Подобные разногласия на протяжении всей жизни определяли образ жизни голландцев в северной Бельгии и отличали их абсолютно от франкоговорящих жителей Валлонии, хотя в этом случае обе общины в подавляющем большинстве были католиками. В Бельгии, однако, общины определяли не только языковую, но и политическую принадлежность: были католические союзы и социалистические союзы, католические газеты и социалистические газеты, католические радиоканалы и социалистические радиоканалы — каждый из которых, в свою очередь, делился на тех, кто обслуживает голландскоязычное сообщество, и тех, кто обслуживает франкоговорящих. Поэтому вполне понятно, что менее многочисленные либеральное группировки в обеих странах не так рьяно отстаивали общие интересы.
Пережитая война, оккупация и воспоминания об ожесточенном противостояния предыдущих десятилетий способствовали более тесному сотрудничеству между этими разделенными общинами. Радикальные движения, в частности, фламандские националисты, были дискредитированы их оппортунистическим сотрудничеством с нацистами. В целом после войны люди меньше ассоциировали себя с традиционными политическими партиями, хотя не отказывались от общественных услуг, которые они предоставляли. И в Бельгии, и в Нидерландах католические партии (Христианско-социальная партия в Бельгии и Католическая народная партия в Нидерландах) прочно закрепились в правительстве с конца 1940-х и до конца 1960-х лет, и даже дольше.
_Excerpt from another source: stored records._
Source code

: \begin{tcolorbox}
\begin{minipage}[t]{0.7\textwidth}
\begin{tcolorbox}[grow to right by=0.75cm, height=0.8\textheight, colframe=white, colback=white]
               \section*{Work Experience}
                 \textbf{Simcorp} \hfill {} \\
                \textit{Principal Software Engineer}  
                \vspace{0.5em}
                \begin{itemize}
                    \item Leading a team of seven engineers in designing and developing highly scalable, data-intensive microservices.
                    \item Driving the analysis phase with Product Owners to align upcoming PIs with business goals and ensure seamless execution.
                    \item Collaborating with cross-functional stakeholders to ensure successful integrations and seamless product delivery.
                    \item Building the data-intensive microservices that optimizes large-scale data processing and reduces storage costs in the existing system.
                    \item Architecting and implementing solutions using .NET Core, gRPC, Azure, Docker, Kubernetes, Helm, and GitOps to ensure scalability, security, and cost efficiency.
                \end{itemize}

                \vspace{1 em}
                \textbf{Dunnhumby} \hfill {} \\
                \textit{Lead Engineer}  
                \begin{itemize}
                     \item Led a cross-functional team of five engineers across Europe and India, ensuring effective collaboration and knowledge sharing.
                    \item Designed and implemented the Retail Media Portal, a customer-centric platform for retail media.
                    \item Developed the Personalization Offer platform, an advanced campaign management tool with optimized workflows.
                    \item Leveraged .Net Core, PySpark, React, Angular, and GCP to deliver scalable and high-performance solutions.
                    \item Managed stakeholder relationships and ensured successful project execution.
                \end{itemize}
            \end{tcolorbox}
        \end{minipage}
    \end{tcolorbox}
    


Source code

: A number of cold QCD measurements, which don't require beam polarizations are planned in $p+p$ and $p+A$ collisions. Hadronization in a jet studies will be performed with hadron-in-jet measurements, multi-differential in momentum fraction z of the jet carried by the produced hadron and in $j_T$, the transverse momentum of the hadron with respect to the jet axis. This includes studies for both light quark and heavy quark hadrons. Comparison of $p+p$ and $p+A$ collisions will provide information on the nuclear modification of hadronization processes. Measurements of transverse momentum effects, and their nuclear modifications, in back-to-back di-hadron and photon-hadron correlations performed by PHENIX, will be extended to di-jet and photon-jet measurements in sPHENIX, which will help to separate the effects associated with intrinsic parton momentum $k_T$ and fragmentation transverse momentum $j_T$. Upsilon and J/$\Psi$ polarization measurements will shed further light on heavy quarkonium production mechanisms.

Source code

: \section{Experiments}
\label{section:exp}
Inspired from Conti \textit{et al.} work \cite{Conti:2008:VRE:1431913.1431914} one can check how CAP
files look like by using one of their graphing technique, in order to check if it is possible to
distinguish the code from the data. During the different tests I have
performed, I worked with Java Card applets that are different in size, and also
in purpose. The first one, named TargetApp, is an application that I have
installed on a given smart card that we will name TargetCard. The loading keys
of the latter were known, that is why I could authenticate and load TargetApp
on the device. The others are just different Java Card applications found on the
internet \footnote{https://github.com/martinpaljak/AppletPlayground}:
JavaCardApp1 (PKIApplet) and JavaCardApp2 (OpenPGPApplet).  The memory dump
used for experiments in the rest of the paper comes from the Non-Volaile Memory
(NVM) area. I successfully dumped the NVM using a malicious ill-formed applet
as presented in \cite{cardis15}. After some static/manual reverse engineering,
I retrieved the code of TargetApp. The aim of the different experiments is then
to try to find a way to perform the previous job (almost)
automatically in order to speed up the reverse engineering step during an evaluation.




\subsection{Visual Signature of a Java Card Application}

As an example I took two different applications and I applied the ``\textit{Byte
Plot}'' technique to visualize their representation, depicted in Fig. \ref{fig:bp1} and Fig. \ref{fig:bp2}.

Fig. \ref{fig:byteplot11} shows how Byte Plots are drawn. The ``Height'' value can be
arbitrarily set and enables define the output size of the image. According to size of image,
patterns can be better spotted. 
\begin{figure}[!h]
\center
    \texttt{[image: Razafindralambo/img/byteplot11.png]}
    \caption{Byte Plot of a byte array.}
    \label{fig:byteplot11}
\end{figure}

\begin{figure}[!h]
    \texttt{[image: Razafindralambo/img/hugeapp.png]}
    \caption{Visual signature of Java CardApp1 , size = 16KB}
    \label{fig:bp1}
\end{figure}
Риторика католических партий стран Бенилюкса была умеренно реформаторской, а их действия — подобны христианско-демократическим партиям других местах: они стремились защищать интересы католической общины, монополизировать правительство на всех уровнях от центрального аппарата до местной власти и обеспечить потребности их широкой избирательной базы за государственные средства. За исключением ссылки на религию, это описание также подходит для основных оппозиционных партий — Лейбористской партии Нидерландов и Бельгийской рабочей (позже социалистической) партии. Они обе были более приближены к североевропейской модели рабочего движения на базе профсоюзов, чем в социалистических партиях Средиземноморья, которые унаследовали более радикальные программы и часто критиковали церковь; по сути, они не чурались ни борьбы за власть с католиками, ни разделения с ними ее трофеев.
Именно благодаря такому невероятному сочетанию самодостаточных культурных сообществ и реформаторских лево- и правоцентристских партий в Нидерландах установилось политическое равновесие. Так было не всегда. Бельгия особенно пострадала от серьезного политического кровопролития в 1930-х годах, когда фламандские сепаратисты и фашистская Рексистская партия[146]
Леона Дегреля в своем противостоянии поставили под угрозу парламентский режим, а в 1960-х страна вновь пережила еще более разрушительное обострения межобщинных распрей. Но старые политические и административные элиты (и местная католическая иерархия), чье правление ненадолго оказалось под угрозой в 1945 году, восстановили свою власть, предоставив значительные возможности для социального обеспечения и других реформ. Таким образом, система общин сохранились до 1960-х годов — анахроничные отголоски дополитической эпохи, которая продержалась достаточно долго, чтобы служить в качестве культурных и институциональных стабилизаторов в период лихорадочных экономических преобразований.Самый драматичный пример политической стабилизации в послевоенной Европе, и, безусловно, самый важный, с позиций сегодняшнего дня кажется наименее неожиданным. К тому времени, когда Федеративная Республика [Западная Германия] вступила в НАТО в 1955 году, она уже была на пути к
Институты послевоенной Германии были преднамеренно сформированы таким образом, чтобы свести к минимуму риск возвращения к Веймару. Правительство было децентрализовано: основная ответственность за управление и предоставление услуг была возложена на правительства земель, региональных административных единиц, на которые была разделена страна. Некоторые из них, такие как Бавария или Шлезвиг-Гольштейн, соответствовали некогда независимым немецким государствам, которые были поглощены имперской Германией в течение девятнадцатого века. Другие, такие как Рейнланд-Вестфалия на северо-западе, представляли собой административные объекты, которые объединяли или раздели старые территориальные единицы из соображений целесообразности.